:: Requirement ::
Without including any picture, repeat the records below exactly.

** Listed records follows **

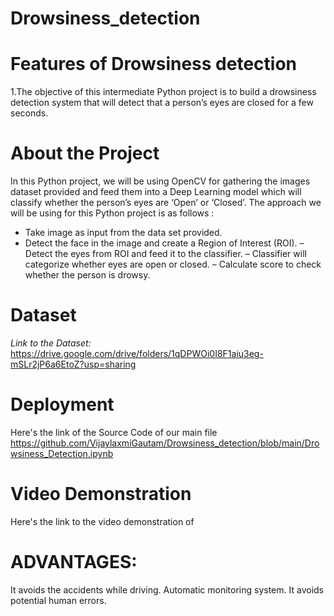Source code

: # Drowsiness_detection
 
# Features of Drowsiness detection
1.The objective of this intermediate Python project is to build a drowsiness detection system that will detect that a person’s eyes are closed for a few seconds.


# About the Project
In this Python project, we will be using OpenCV for gathering the images dataset provided and feed them into a Deep Learning model which will classify whether the person’s eyes are ‘Open’ or ‘Closed’.
The approach we will be using for this Python project is as follows :
- Take image as input from the data set provided.
- Detect the face in the image and create a Region of Interest (ROI).
– Detect the eyes from ROI and feed it to the classifier.
– Classifier will categorize whether eyes are open or closed.
– Calculate score to check whether the person is drowsy.
 
 
# Dataset
*Link to the Dataset:* https://drive.google.com/drive/folders/1qDPWOi0I8F1aiu3eg-mSLr2jP6a6EtoZ?usp=sharing

# Deployment
 Here's the link of the Source Code of our main file
 https://github.com/VijaylaxmiGautam/Drowsiness_detection/blob/main/Drowsiness_Detection.ipynb
 
 
# Video Demonstration
 Here's the link to the video demonstration of



# ADVANTAGES:
It avoids the accidents while driving.
Automatic monitoring system.
It avoids potential human errors.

** End of Listed records **

:: Answer to the exercise ::
Source code

: # Drowsiness_detection
 
# Features of Drowsiness detection
1.The objective of this intermediate Python project is to build a drowsiness detection system that will detect that a person’s eyes are closed for a few seconds.


# About the Project
In this Python project, we will be using OpenCV for gathering the images dataset provided and feed them into a Deep Learning model which will classify whether the person’s eyes are ‘Open’ or ‘Closed’.
The approach we will be using for this Python project is as follows :
- Take image as input from the data set provided.
- Detect the face in the image and create a Region of Interest (ROI).
– Detect the eyes from ROI and feed it to the classifier.
– Classifier will categorize whether eyes are open or closed.
– Calculate score to check whether the person is drowsy.
 
 
# Dataset
*Link to the Dataset:* https://drive.google.com/drive/folders/1qDPWOi0I8F1aiu3eg-mSLr2jP6a6EtoZ?usp=sharing

# Deployment
 Here's the link of the Source Code of our main file
 https://github.com/VijaylaxmiGautam/Drowsiness_detection/blob/main/Drowsiness_Detection.ipynb
 
 
# Video Demonstration
 Here's the link to the video demonstration of



# ADVANTAGES:
It avoids the accidents while driving.
Automatic monitoring system.
It avoids potential human errors.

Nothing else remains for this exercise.